Steamed rice rolls from Dong Van Old Quarter have earned their place as one of Ha Giang’s most iconic dishes. The dish’s charm lies in its simplicity.
Crafted from humble, everyday ingredients, it captivates with a unique preparation method that distinguishes it from any other version found across Vietnam.
Unlike the more commonly known version of banh cuon served with fish sauce in other regions, Dong Van’s take features a savory bone broth, providing a warm and comforting flavor that is ideal for chilly highland mornings.
The rice rolls are prepared fresh on-site. Ground rice is soaked overnight and then mixed with seasoning before being poured onto a thin cloth stretched over a steaming pot. After about three minutes, the thin sheet is filled with minced pork and wood ear mushrooms, rolled, and topped with crispy shallots and fragrant herbs.

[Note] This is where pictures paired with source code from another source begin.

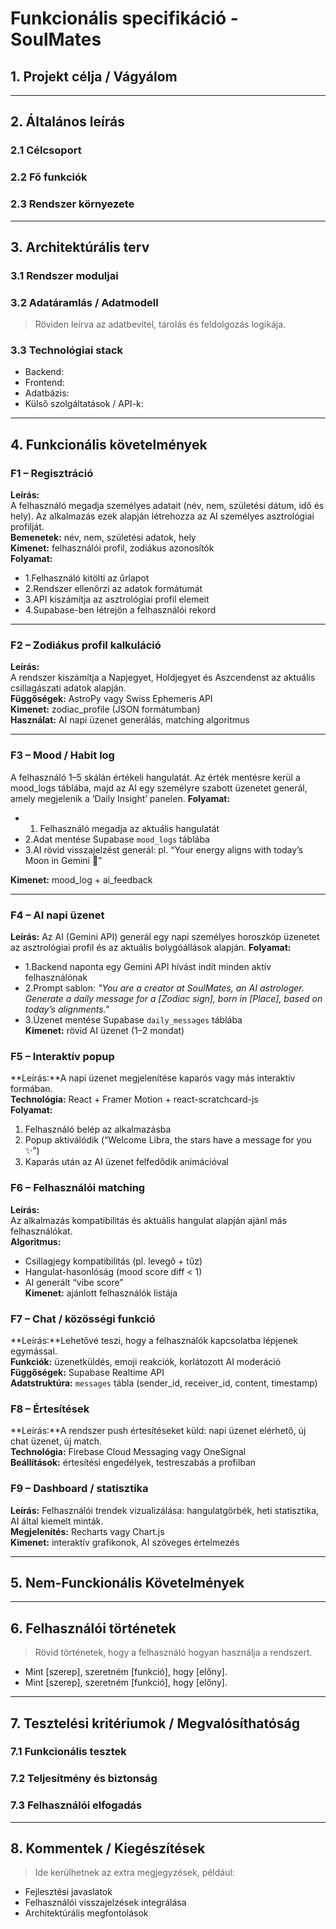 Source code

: # Funkcionális specifikáció - SoulMates

## 1. Projekt célja / Vágyálom

---

## 2. Általános leírás

### 2.1 Célcsoport

### 2.2 Fő funkciók

### 2.3 Rendszer környezete

---

## 3. Architektúrális terv

### 3.1 Rendszer moduljai

### 3.2 Adatáramlás / Adatmodell

> Röviden leírva az adatbevitel, tárolás és feldolgozás logikája.

### 3.3 Technológiai stack

- Backend:  
- Frontend:  
- Adatbázis:  
- Külső szolgáltatások / API-k:  

---

## 4. Funkcionális követelmények

### F1 – Regisztráció

**Leírás:**  
A felhasználó megadja személyes adatait (név, nem, születési dátum, idő és hely). Az alkalmazás ezek alapján létrehozza az AI személyes asztrológiai profilját.  
**Bemenetek:** név, nem, születési adatok, hely  
**Kimenet:** felhasználói profil, zodiákus azonosítók  
**Folyamat:**  

- 1.Felhasználó kitölti az űrlapot
- 2.Rendszer ellenőrzi az adatok formátumát  
- 3.API kiszámítja az asztrológiai profil elemeit  
- 4.Supabase-ben létrejön a felhasználói rekord  

---

### F2 – Zodiákus profil kalkuláció

**Leírás:**  
A rendszer kiszámítja a Napjegyet, Holdjegyet és Aszcendenst az aktuális csillagászati adatok alapján.  
**Függőségek:** AstroPy vagy Swiss Ephemeris API  
**Kimenet:** zodiac_profile (JSON formátumban)  
**Használat:** AI napi üzenet generálás, matching algoritmus  

---

### F3 – Mood / Habit log

A felhasználó 1–5 skálán értékeli hangulatát.
Az érték mentésre kerül a mood_logs táblába, majd az AI egy személyre szabott üzenetet generál, amely megjelenik a ‘Daily Insight’ panelen.
**Folyamat:**

- 1. Felhasználó megadja az aktuális hangulatát
- 2.Adat mentése Supabase `mood_logs` táblába  
- 3.AI rövid visszajelzést generál: pl. “Your energy aligns with today’s Moon in Gemini 🌙”  

**Kimenet:** mood_log + ai_feedback

---

### F4 – AI napi üzenet

**Leírás:**
Az AI (Gemini API) generál egy napi személyes horoszkóp üzenetet az asztrológiai profil és az aktuális bolygóállások alapján.
**Folyamat:**

- 1.Backend naponta egy Gemini API hívást indít minden aktív felhasználónak  
- 2.Prompt sablon: *"You are a creator at SoulMates, an AI astrologer. Generate a daily message for a [Zodiac sign], born in [Place], based on today’s alignments."*
- 3.Üzenet mentése Supabase `daily_messages` táblába  
**Kimenet:** rövid AI üzenet (1–2 mondat)  

### F5 – Interaktív popup

**Leírás:**A napi üzenet megjelenítése kaparós vagy más interaktív formában.  
**Technológia:** React + Framer Motion + react-scratchcard-js  
**Folyamat:**  

1. Felhasználó belép az alkalmazásba  
2. Popup aktiválódik (“Welcome Libra, the stars have a message for you ✨”)  
3. Kaparás után az AI üzenet felfedődik animációval  

### F6 – Felhasználói matching

**Leírás:**  
Az alkalmazás kompatibilitás és aktuális hangulat alapján ajánl más felhasználókat.  
**Algoritmus:**  

- Csillagjegy kompatibilitás (pl. levegő + tűz)  
- Hangulat-hasonlóság (mood score diff < 1)  
- AI generált “vibe score”  
**Kimenet:** ajánlott felhasználók listája  

### F7 – Chat / közösségi funkció

**Leírás:**Lehetővé teszi, hogy a felhasználók kapcsolatba lépjenek egymással.  
**Funkciók:** üzenetküldés, emoji reakciók, korlátozott AI moderáció  
**Függőségek:** Supabase Realtime API  
**Adatstruktúra:** `messages` tábla (sender_id, receiver_id, content, timestamp)  

### F8 – Értesítések

**Leírás:**A rendszer push értesítéseket küld: napi üzenet elérhető, új chat üzenet, új match.  
**Technológia:** Firebase Cloud Messaging vagy OneSignal  
**Beállítások:** értesítési engedélyek, testreszabás a profilban  

### F9 – Dashboard / statisztika

**Leírás:** Felhasználói trendek vizualizálása: hangulatgörbék, heti statisztika, AI által kiemelt minták.  
**Megjelenítés:** Recharts vagy Chart.js  
**Kimenet:** interaktív grafikonok, AI szöveges értelmezés

---

## 5. Nem-Funckionális Követelmények

---

## 6. Felhasználói történetek

> Rövid történetek, hogy a felhasználó hogyan használja a rendszert.

- Mint [szerep], szeretném [funkció], hogy [előny].  
- Mint [szerep], szeretném [funkció], hogy [előny].  

---

## 7. Tesztelési kritériumok / Megvalósíthatóság

### 7.1 Funkcionális tesztek

### 7.2 Teljesítmény és biztonság

### 7.3 Felhasználói elfogadás
---

## 8. Kommentek / Kiegészítések

> Ide kerülhetnek az extra megjegyzések, például:
- Fejlesztési javaslatok  
- Felhasználói visszajelzések integrálása  
- Architektúrális megfontolások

Customers enjoy the rolls accompanied by a bowl of steaming broth, slow-simmered from pork bones for a light sweetness. A side of gio cha (Vietnamese pork sausage) and optional herbs enhance the experience. Because the broth is mild, diners often add extra spices to suit their taste.
A standout variation is the egg rice roll. Fresh eggs are spread over the batter on the steaming cloth, then covered and left to cook until both the batter and egg set evenly, releasing an inviting aroma. Once ready, the rolls are quickly filled with a savory mix of minced pork and wood ear mushrooms before being neatly wrapped.
To enhance the flavor, locals often add a splash of sour vinegar or a spoonful of pickled forest bamboo shoots. The deep brown broth, infused with pork, scallions, and fresh herbs, completes the sensory experience.